Distracted

In April, police across New Jersey crack down on motorists who text and drive during their three-week ‘U Text. U Drive. U Pay.’ campaign, which runs through the 21st.

Joel Feldman can’t drive across the Ninth Street bridge in Ocean City without a flurry of painful emotions returning.

The bridge is blocks away from where his 21-year-old daughter, Casey, was killed by a distracted driver 10 years ago in July while walking to her summer waitressing job at Bob’s Grill.

“He reached for his GPS and then hit Casey. He said he didn’t see her,” Feldman said of the accident that ended the life of Casey, an aspiring television broadcaster who was studying at Fordham University in New York.

In April, police across New Jersey crack down on motorists who text and drive during their three-week “U Text. U Drive. U Pay.” campaign, which runs until the 21st.
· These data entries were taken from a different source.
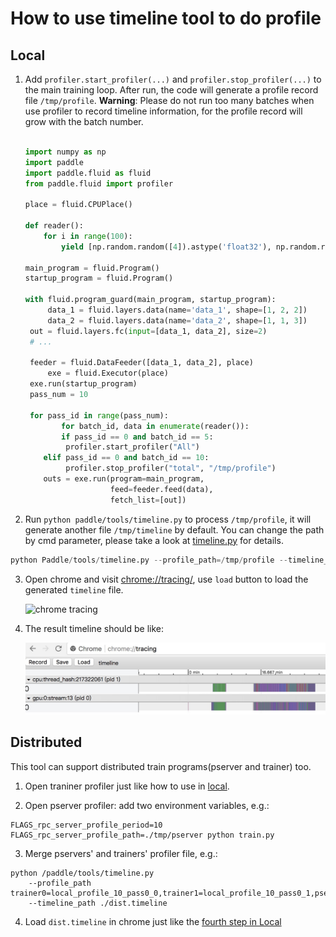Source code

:# How to use timeline tool to do profile

## <span id="local">Local</span>

1. Add `profiler.start_profiler(...)` and `profiler.stop_profiler(...)` to the main training loop. After run, the code will generate a profile record file `/tmp/profile`. **Warning**: Please do not run too many batches when use profiler to record timeline information, for the profile record will grow with the batch number.

    ```python

    import numpy as np
    import paddle
    import paddle.fluid as fluid
    from paddle.fluid import profiler

    place = fluid.CPUPlace()

    def reader():
        for i in range(100):
            yield [np.random.random([4]).astype('float32'), np.random.random([3]).astype('float32')],

    main_program = fluid.Program()
    startup_program = fluid.Program()

    with fluid.program_guard(main_program, startup_program):
         data_1 = fluid.layers.data(name='data_1', shape=[1, 2, 2])
         data_2 = fluid.layers.data(name='data_2', shape=[1, 1, 3])
     out = fluid.layers.fc(input=[data_1, data_2], size=2)
     # ...

     feeder = fluid.DataFeeder([data_1, data_2], place)
         exe = fluid.Executor(place)
     exe.run(startup_program)
     pass_num = 10

     for pass_id in range(pass_num):
            for batch_id, data in enumerate(reader()):
            if pass_id == 0 and batch_id == 5:
             profiler.start_profiler("All")
        elif pass_id == 0 and batch_id == 10:
             profiler.stop_profiler("total", "/tmp/profile")
        outs = exe.run(program=main_program,
                       feed=feeder.feed(data),
                       fetch_list=[out])

    ```

2. Run `python paddle/tools/timeline.py` to process `/tmp/profile`, it will generate another
file `/tmp/timeline` by default. You can change the path by cmd parameter, please take a look at
[timeline.py](https://github.com/PaddlePaddle/Paddle/blob/develop/tools/timeline.py) for details.
```python
python Paddle/tools/timeline.py --profile_path=/tmp/profile --timeline_path=timeline
```

3. Open chrome and visit <chrome://tracing/>, use `load` button to load the generated `timeline` file.

    ![chrome tracing](./tracing.jpeg)



4. The result timeline should be like:<a name="local_step_4"></a>

    ![chrome timeline](./timeline.jpeg)

## Distributed
This tool can support distributed train programs(pserver and trainer) too.

1. Open traniner profiler just like how to use in [local](#local).

2. Open pserver profiler: add two environment variables, e.g.:
```
FLAGS_rpc_server_profile_period=10 FLAGS_rpc_server_profile_path=./tmp/pserver python train.py
```

3. Merge pservers' and trainers' profiler file, e.g.:
```
python /paddle/tools/timeline.py
    --profile_path trainer0=local_profile_10_pass0_0,trainer1=local_profile_10_pass0_1,pserver0=./pserver_0,pserver1=./pserver_1
    --timeline_path ./dist.timeline
```

4. Load `dist.timeline` in chrome just like the [fourth step in Local](#local_step_4)
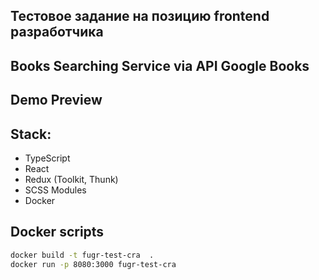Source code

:## Тестовое задание на позицию frontend разработчика

## Books Searching Service via API Google Books

## Demo Preview


## Stack:

- TypeScript
- React
- Redux (Toolkit, Thunk)
- SCSS Modules
- Docker

## Docker scripts

```sh
docker build -t fugr-test-cra  .
docker run -p 8080:3000 fugr-test-cra
```
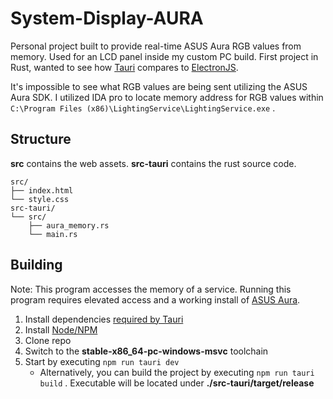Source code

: # System-Display-AURA

Personal project built to provide real-time ASUS Aura RGB values from memory. Used for an LCD panel inside my custom PC build. First project in Rust, wanted to see how [Tauri](https://tauri.app/) compares to [ElectronJS](https://www.electronjs.org/).

It's impossible to see what RGB values are being sent utilizing the ASUS Aura SDK. I utilized IDA pro to locate memory address for RGB values within ```C:\Program Files (x86)\LightingService\LightingService.exe``` . 

## Structure
**src** contains the web assets. **src-tauri** contains the rust source code.
```
src/
├── index.html
└── style.css
src-tauri/
└── src/
    ├── aura_memory.rs
    └── main.rs
```

## Building

Note: This program accesses the memory of a service. Running this program requires elevated access and a working install of [ASUS Aura](https://www.asus.com/campaign/aura/us/download.php). 

1. Install dependencies [required by Tauri](https://tauri.app/v1/guides/getting-started/prerequisites)
2. Install [Node/NPM](https://nodejs.org/en/)
3. Clone repo
4. Switch to the **stable-x86_64-pc-windows-msvc** toolchain
5. Start by executing ```npm run tauri dev```
   - Alternatively, you can build the project by executing ```npm run tauri build``` . Executable will be located under **./src-tauri/target/release**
Ten police departments in Cape May and Atlantic counties have received $5,500 federal grants for additional patrols during the ticket blitz.

Distracted driving is a widespread problem, even as drivers become more aware of the consequences of taking their eyes off the road. Across Atlantic County, there were 52 crashes related to cellphone use in 2017, the most recent year for which there are data, according to the state Department of Transportation. Cape May County saw 14 such incidents.
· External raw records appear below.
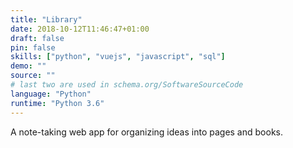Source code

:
 ```yaml
---
title: "Library"
date: 2018-10-12T11:46:47+01:00
draft: false
pin: false
skills: ["python", "vuejs", "javascript", "sql"]
demo: ""
source: ""
# last two are used in schema.org/SoftwareSourceCode
language: "Python"
runtime: "Python 3.6"
---
```


A note-taking web app for organizing ideas into pages and books.

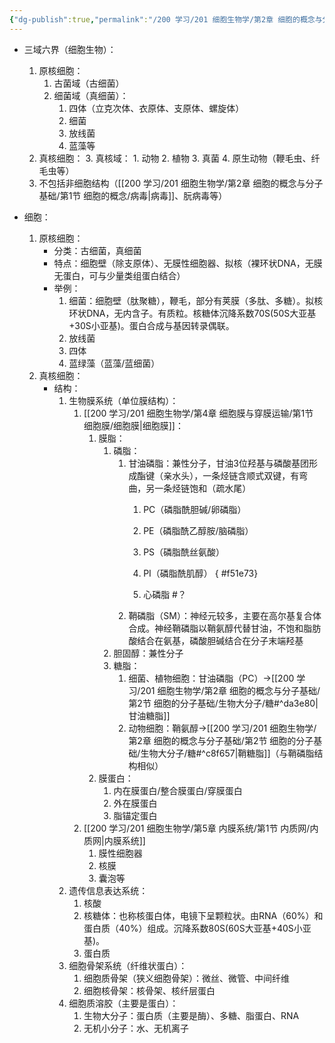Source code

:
 ```yaml
---
{"dg-publish":true,"permalink":"/200 学习/201 细胞生物学/第2章 细胞的概念与分子基础/第1节 细胞的概念/细胞/","title":"细胞","created":"2022-11-22T10:59:19.000+08:00","updated":"2024-01-12T15:24:49.318+08:00"}
---
```



- 三域六界（细胞生物）：
	1. 原核细胞：
		1. 古菌域（古细菌）
		2. 细菌域（真细菌）：
			1. 四体（立克次体、衣原体、支原体、螺旋体）
			2. 细菌
			3. 放线菌
			4. 蓝藻等
	2. 真核细胞：
		3.  真核域：
        	1. 动物
        	2. 植物
        	3. 真菌
        	4. 原生动物（鞭毛虫、纤毛虫等）
	3. 不包括非细胞结构（[[200 学习/201 细胞生物学/第2章 细胞的概念与分子基础/第1节 细胞的概念/病毒\|病毒]]、朊病毒等）


- 细胞：
	1. 原核细胞：
		- 分类：古细菌，真细菌
		- 特点：细胞壁（除支原体）、无膜性细胞器、拟核（裸环状DNA，无膜无蛋白，可与少量类组蛋白结合）
		- 举例：
			1. 细菌：细胞壁（肽聚糖），鞭毛，部分有荚膜（多肽、多糖）。拟核环状DNA，无内含子。有质粒。核糖体沉降系数70S(50S大亚基+30S小亚基)。蛋白合成与基因转录偶联。
			2. 放线菌
			3. 四体
			4. 蓝绿藻（蓝藻/蓝细菌）
	2. 真核细胞：
		- 结构：
			1. 生物膜系统（单位膜结构）：
				1. [[200 学习/201 细胞生物学/第4章 细胞膜与穿膜运输/第1节 细胞膜/细胞膜\|细胞膜]]：
					1. 膜脂：
						1. 磷脂：
							1. 甘油磷脂：兼性分子，甘油3位羟基与磷酸基团形成酯键（亲水头），一条烃链含顺式双键，有弯曲，另一条烃链饱和（疏水尾）
								1. PC（磷脂酰胆碱/卵磷脂）
								2. PE（磷脂酰乙醇胺/脑磷脂）
								3. PS（磷脂酰丝氨酸）
								4. PI（磷脂酰肌醇）
{ #f51e73}

								5. 心磷脂 #？
							2. 鞘磷脂（SM）：神经元较多，主要在高尔基复合体合成。神经鞘磷脂以鞘氨醇代替甘油，不饱和脂肪酸结合在氨基，磷酸胆碱结合在分子末端羟基
						2. 胆固醇：兼性分子
						3. 糖脂：
							1. 细菌、植物细胞：甘油磷脂（PC）→[[200 学习/201 细胞生物学/第2章 细胞的概念与分子基础/第2节 细胞的分子基础/生物大分子/糖#^da3e80\|甘油糖脂]]
							2. 动物细胞：鞘氨醇→[[200 学习/201 细胞生物学/第2章 细胞的概念与分子基础/第2节 细胞的分子基础/生物大分子/糖#^c8f657\|鞘糖脂]]（与鞘磷脂结构相似）
					2. 膜蛋白：
						1. 内在膜蛋白/整合膜蛋白/穿膜蛋白
						2. 外在膜蛋白
						3. 脂锚定蛋白
				2. [[200 学习/201 细胞生物学/第5章 内膜系统/第1节 内质网/内质网\|内膜系统]]
					1. 膜性细胞器
					2. 核膜
					3. 囊泡等
			2. 遗传信息表达系统：
				1. 核酸
				2. 核糖体：也称核蛋白体，电镜下呈颗粒状。由RNA（60%）和蛋白质（40%）组成。沉降系数80S(60S大亚基+40S小亚基)。
				3. 蛋白质
			3. 细胞骨架系统（纤维状蛋白）：
				1. 细胞质骨架（狭义细胞骨架）：微丝、微管、中间纤维
				2. 细胞核骨架：核骨架、核纤层蛋白
			4. 细胞质溶胶（主要是蛋白）：
				1. 生物大分子：蛋白质（主要是酶）、多糖、脂蛋白、RNA
				2. 无机小分子：水、无机离子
Every day at rush hour in April, an Egg Harbor Township police detail stakes out busy roads for four-hour texting-and-driving crackdowns. On Thursday, police gave out 15 tickets for distracted driving on the Black Horse Pike before 1 p.m. The minimum fine is $150 to $200.
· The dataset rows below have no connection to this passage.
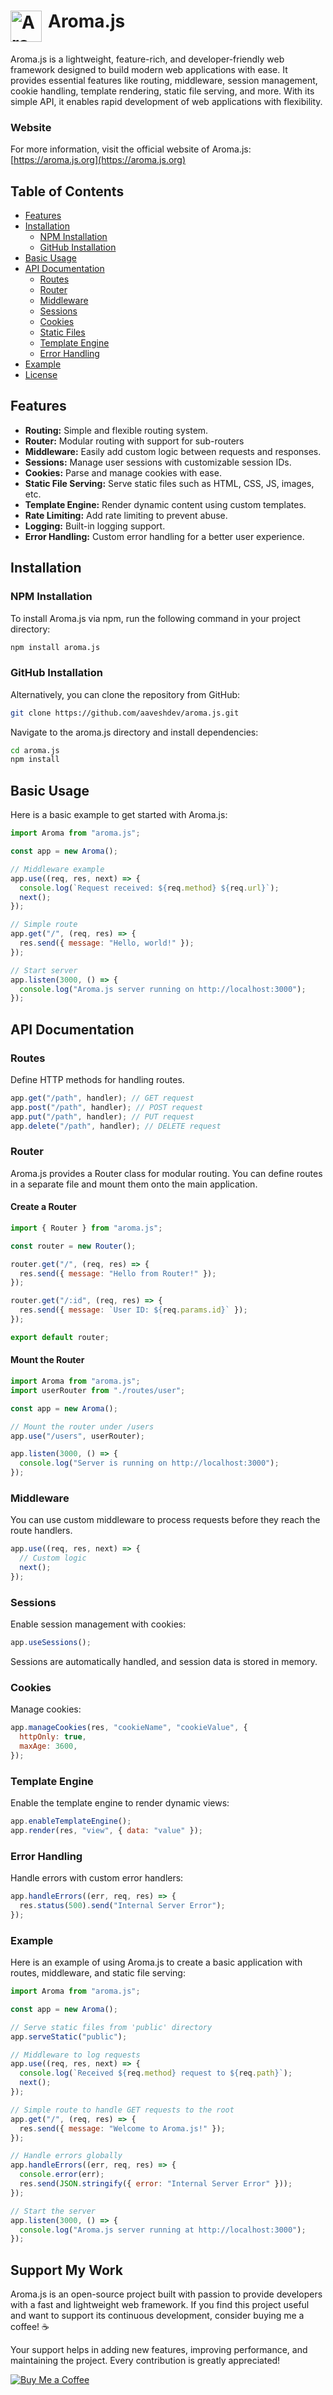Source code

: <h1 style="display: flex;">
  <img src="https://aroma.js.org/logo.png" alt="Aroma.js Logo" width="50" height="50" style="vertical-align: middle; margin-right: 10px;"> 
  Aroma.js
</h1>

Aroma.js is a lightweight, feature-rich, and developer-friendly web framework designed to build modern web applications with ease. It provides essential features like routing, middleware, session management, cookie handling, template rendering, static file serving, and more. With its simple API, it enables rapid development of web applications with flexibility.

### Website

For more information, visit the official website of Aroma.js: [https://aroma.js.org](https://aroma.js.org)

## Table of Contents

- [Features](#features)
- [Installation](#installation)
  - [NPM Installation](#npm-installation)
  - [GitHub Installation](#github-installation)
- [Basic Usage](#basic-usage)
- [API Documentation](#api-documentation)
  - [Routes](#routes)
  - [Router](#router)
  - [Middleware](#middleware)
  - [Sessions](#sessions)
  - [Cookies](#cookies)
  - [Static Files](#static-files)
  - [Template Engine](#template-engine)
  - [Error Handling](#error-handling)
- [Example](#example)
- [License](#license)

## Features

- **Routing:** Simple and flexible routing system.
- **Router:** Modular routing with support for sub-routers
- **Middleware:** Easily add custom logic between requests and responses.
- **Sessions:** Manage user sessions with customizable session IDs.
- **Cookies:** Parse and manage cookies with ease.
- **Static File Serving:** Serve static files such as HTML, CSS, JS, images, etc.
- **Template Engine:** Render dynamic content using custom templates.
- **Rate Limiting:** Add rate limiting to prevent abuse.
- **Logging:** Built-in logging support.
- **Error Handling:** Custom error handling for a better user experience.

## Installation

### NPM Installation

To install Aroma.js via npm, run the following command in your project directory:

```bash
npm install aroma.js
```

### GitHub Installation

Alternatively, you can clone the repository from GitHub:

```bash
git clone https://github.com/aaveshdev/aroma.js.git
```

Navigate to the aroma.js directory and install dependencies:

```bash
cd aroma.js
npm install
```

## Basic Usage

Here is a basic example to get started with Aroma.js:

```javascript
import Aroma from "aroma.js";

const app = new Aroma();

// Middleware example
app.use((req, res, next) => {
  console.log(`Request received: ${req.method} ${req.url}`);
  next();
});

// Simple route
app.get("/", (req, res) => {
  res.send({ message: "Hello, world!" });
});

// Start server
app.listen(3000, () => {
  console.log("Aroma.js server running on http://localhost:3000");
});
```

## API Documentation

### Routes

Define HTTP methods for handling routes.

```javascript
app.get("/path", handler); // GET request
app.post("/path", handler); // POST request
app.put("/path", handler); // PUT request
app.delete("/path", handler); // DELETE request
```

### Router

Aroma.js provides a Router class for modular routing. You can define routes in a separate file and mount them onto the main application.

#### Create a Router

```javascript
import { Router } from "aroma.js";

const router = new Router();

router.get("/", (req, res) => {
  res.send({ message: "Hello from Router!" });
});

router.get("/:id", (req, res) => {
  res.send({ message: `User ID: ${req.params.id}` });
});

export default router;
```

#### Mount the Router

```javascript
import Aroma from "aroma.js";
import userRouter from "./routes/user";

const app = new Aroma();

// Mount the router under /users
app.use("/users", userRouter);

app.listen(3000, () => {
  console.log("Server is running on http://localhost:3000");
});
```

### Middleware

You can use custom middleware to process requests before they reach the route handlers.

```javascript
app.use((req, res, next) => {
  // Custom logic
  next();
});
```

### Sessions

Enable session management with cookies:

```javascript
app.useSessions();
```

Sessions are automatically handled, and session data is stored in memory.

### Cookies

Manage cookies:

```javascript
app.manageCookies(res, "cookieName", "cookieValue", {
  httpOnly: true,
  maxAge: 3600,
});
```

### Template Engine

Enable the template engine to render dynamic views:

```javascript
app.enableTemplateEngine();
app.render(res, "view", { data: "value" });
```

### Error Handling

Handle errors with custom error handlers:

```javascript
app.handleErrors((err, req, res) => {
  res.status(500).send("Internal Server Error");
});
```

### Example

Here is an example of using Aroma.js to create a basic application with routes, middleware, and static file serving:

```javascript
import Aroma from "aroma.js";

const app = new Aroma();

// Serve static files from 'public' directory
app.serveStatic("public");

// Middleware to log requests
app.use((req, res, next) => {
  console.log(`Received ${req.method} request to ${req.path}`);
  next();
});

// Simple route to handle GET requests to the root
app.get("/", (req, res) => {
  res.send({ message: "Welcome to Aroma.js!" });
});

// Handle errors globally
app.handleErrors((err, req, res) => {
  console.error(err);
  res.send(JSON.stringify({ error: "Internal Server Error" }));
});

// Start the server
app.listen(3000, () => {
  console.log("Aroma.js server running at http://localhost:3000");
});
```

## Support My Work

Aroma.js is an open-source project built with passion to provide developers with a fast and lightweight web framework. If you find this project useful and want to support its continuous development, consider buying me a coffee! ☕

Your support helps in adding new features, improving performance, and maintaining the project. Every contribution is greatly appreciated!

[![Buy Me a Coffee](https://img.shields.io/badge/☕-Buy%20Me%20a%20Coffee-orange)](https://www.buymeacoffee.com/aavesh)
Distracted driving includes texting, eating, drinking and grooming, said Egg Harbor Township police Sgt. Larry Graham.

“Anything that takes your mind off the road,” Graham said, though officers use their discretion.

The township, which receives grant money each April, saw the second highest number of crashes related to cellphone use in Atlantic County, behind only Atlantic City.

Hands-free, Bluetooth devices are now installed in most new vehicles, Graham said. And although that’s better than texting, he cited research that shows even talking while driving takes a person’s brain off the task at hand.

Texting and driving was the leading cause of fatal crashes in the state for seven years, according to an annual report by the State Police. The number of cellphone-related crashes in Atlantic County hasn’t changed significantly since 2008, after the first iPhones were released.

The situation, Feldman said, isn’t getting worse or better. He argues laws and stricter enforcement can only go so far. Instead, the culture of constant connectivity needs to change, he said.

“It’s the last thing we do before going to bed and first thing we do when we wake up,” he said. “If we can get teens to want to be that respectful person ... that’s how you make distracted driving a thing of the past.”

After his daughter’s death, Feldman started a nonprofit, End Distracted Driving, aimed at doing just that. He has spoken to more than 150,000 adults and students at talks around the country, trying to appeal to listeners on a personal level.

One alarming trend: Younger and less experienced motorists are not as worried about the effects of texting on their driving. A National Highway Traffic Safety Administration survey found 30 percent of drivers between 21 and 34 said texting doesn’t impact their motor skills.

“I’m more concerned about the teens because of their inexperience,” Feldman said. “The adults can get away with it longer.”

Sending a six-character text takes about five seconds, Graham said, and another 20 seconds to fully return focus to the road. A driver going 45 mph will travel between 100 and 150 feet in that time, he said.

“That’s a long time to have your attention drawn away from the road,” he said.